Concernant le premier nommé des hommes accompagnant Don Luis, il semble s’agir plus exactement de Diego Prieto Barrera « Cuatro-Dedos ». Il est écrit dans l’hebdomadaire taurin « El Ruedo » en date du 23 octobre 1952, que don Diego est né à Coria del Rio (Sevilla) le 15 janvier 1858, alors que le « Cossio » donne comme date de naissance le 28 janvier 1856, et qu’il décéda à Mejico le 16 février 1918. Diego Prieto Barrera torea avec bon nombre de figuras. L’on retrouve aussi Diego Prieto en compagnie de Tomas Mazzantini, frère de Luis, en 1884. Apprécié aux Amériques, Don Diego, matador de toros de second plan en Espagne, est défini comme un torero bon muletero et estoqueador. Il semblerait donc que « Cuatro-Dedos » ne fût pas présent à La Havana en tant que membre de la cuadrilla mazzantinienne, mais en qualité de matador. Ce que semble confirmer la suite de la lecture du texte initial, puisqu’il y est dit que lors de la corrida du 23 janvier 1888, en la plaza de toros cubaine de Belascoaín, les deux premiers bichos furent facilement dominés par Mazzantini et « Cuatro-Dedos ».

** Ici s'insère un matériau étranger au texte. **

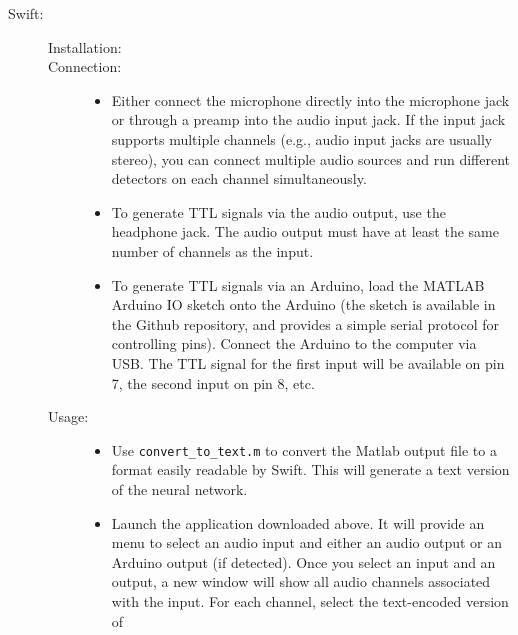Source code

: \documentclass[10pt,letterpaper]{article}
\begin{document}
\begin{description}
\begin{description}
  \item[Swift:]\hfill
    \begin{description}
    \item[Installation:]\hfill
    \item[Connection:]\hfill
      \begin{itemize}
      \item Either connect the microphone directly into the microphone jack or through a 
      preamp into the audio input jack. If the input jack supports multiple channels (e.g., 
      audio input jacks are usually stereo), you can connect multiple audio sources and run 
      different detectors on each channel simultaneously.
      \item To generate TTL signals via the audio output, use the headphone jack. The 
      audio output must have at least the same number of channels as the input.
      \item To generate TTL signals via an Arduino, load the MATLAB Arduino IO sketch 
      onto the Arduino (the sketch is available in the Github repository, and provides a 
      simple serial protocol for controlling pins). Connect the Arduino 
      to the computer via USB. The TTL signal for the first input will be available on 
      pin 7, the second input on pin 8, etc.
      \end{itemize}
    \item[Usage:]\hfill
      \begin{itemize}
      \item Use {\tt convert\_to\_text.m} to convert the Matlab output file to a format 
      easily readable by Swift. This will generate a text version of the neural network.
      \item Launch the application downloaded above. It will provide an 
      menu to select an audio input and either an audio output or an Arduino output (if 
      detected). Once you select an input and an output, a new window will show all audio 
      channels associated with the input. For each channel, select the text-encoded version of 

\end{itemize}
\end{description}
\end{description}
\end{description}
\end{document}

Luis Mazzantini, qui réussit involontairement à répandre sa mode vestimentaire à la haute société havanaise, ne remplit pas les arènes malgré sa présence au cartel lors de cette journée de janvier. Ce fût même une course où le diestro parût couard à quelques reprises, pour se reprendre par la suite. L’on apprend aussi lors de la tarde cubaine, que le castoreño nommé Cantares, fût malmené par le troisième toro de la tarde, qui échut à Don Luis. Malmené le picador, au point de voir son maestro venir au quite. Les corridas cubaines étaient avec piques et mises à mort.

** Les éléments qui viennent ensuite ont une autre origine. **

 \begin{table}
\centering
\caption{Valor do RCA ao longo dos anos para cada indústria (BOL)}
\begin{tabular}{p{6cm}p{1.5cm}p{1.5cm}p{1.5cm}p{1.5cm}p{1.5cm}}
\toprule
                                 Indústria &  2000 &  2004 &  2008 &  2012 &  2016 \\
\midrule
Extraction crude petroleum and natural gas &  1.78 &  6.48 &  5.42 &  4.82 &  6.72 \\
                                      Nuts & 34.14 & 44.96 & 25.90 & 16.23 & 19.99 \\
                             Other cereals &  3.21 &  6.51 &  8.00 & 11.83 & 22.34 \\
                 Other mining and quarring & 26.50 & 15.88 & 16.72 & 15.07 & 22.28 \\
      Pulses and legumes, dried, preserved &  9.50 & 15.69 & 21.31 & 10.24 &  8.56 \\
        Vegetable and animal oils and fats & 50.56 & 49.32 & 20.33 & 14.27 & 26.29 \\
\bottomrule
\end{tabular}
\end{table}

A l’issue de la corrida à laquelle Luis Mazzantini venait de participer dans un costume vert et argent, et lors de laquelle il s’était permis de poser une paire de banderilles, le maestro rentra à l’hôtel d’Angleterre, qui s’enorgueillit encore de nos jours d’avoir reçu Luis Mazzantini et Sarah Bernhardt en ses murs. La, un garçon l’attendait avec une carte sur laquelle il était noté que les mots entendus dans la loge étaient insuffisants. C’est alors que Don Luis alla à « l’hôtel Petit » où était logée l’actrice.

La légende qui semble s’être construite autour de cet amour entre le torero et l’actrice française, amène à évoquer des faits qui paraissent très surprenants. Comme par exemple dans ce texte de Manuel Henríquez Lagarde, où il est évoqué une scène quelque peu intrigante.
Invité à entrer dans la chambre de l’actrice, Don Luis se déshabille et se couche dans le cercueil qui, d’après les dires, accompagne toujours « La voix d’or », et l’invite à le rejoindre. Ainsi couchés dans les bras l’un de l’autre, Sarah Bernhardt lança tu vois, c’est le monde, l’amour, toutes les grandes choses, une ligne simple, une limite imperceptible entre la vie et la mort. Les amants s’embrassèrent, au milieu des cris des animaux qui accompagnaient l’actrice et logeaient eux-aussi dans sa chambre.

Nous laisserons aux lecteurs et lectrices de ces colonnes, le soin d’apporter l’intérêt qu’il ou elle jugera utile à cette dernière scène, incongrue et totalement décalée vis à vis de l’image que l’on peut avoir notamment du torero. Mais il est à souligner que même si l’imagination de l’auteur initial du texte semble ici débordante, une photographie parue en 1903 dans un magazine américain, représente l’actrice se reposant dans sa maison et dans un cercueil. Sarah, qui a l’âge de 15 ans, déjà excentrique et morbide, faisait la sieste dans le cercueil qu’elle s’était acheté.

Une semaine après la naissance de cet amour et la corrida de la plaza de Belacoaín, le périodique La voz de Cuba, informe du déroulement de la corrida a puerta cerrada, que Luis Mazzantini donna en l’honneur de Sarah Bernhardt. Et le journaliste de la voix de Cuba de conclure son article de 1888, ved aquí los frutos de la estrecha alianza y de la íntima unión entre una ilustre trágica francesa y un matador de toros español.


* L’on peut lire à ce sujet l’excellent livre de Joël Bartolotti intitulé « Gallito, matador de toros, de l’enfant roi au Dieu mortel » (Editions UBTF, 1997).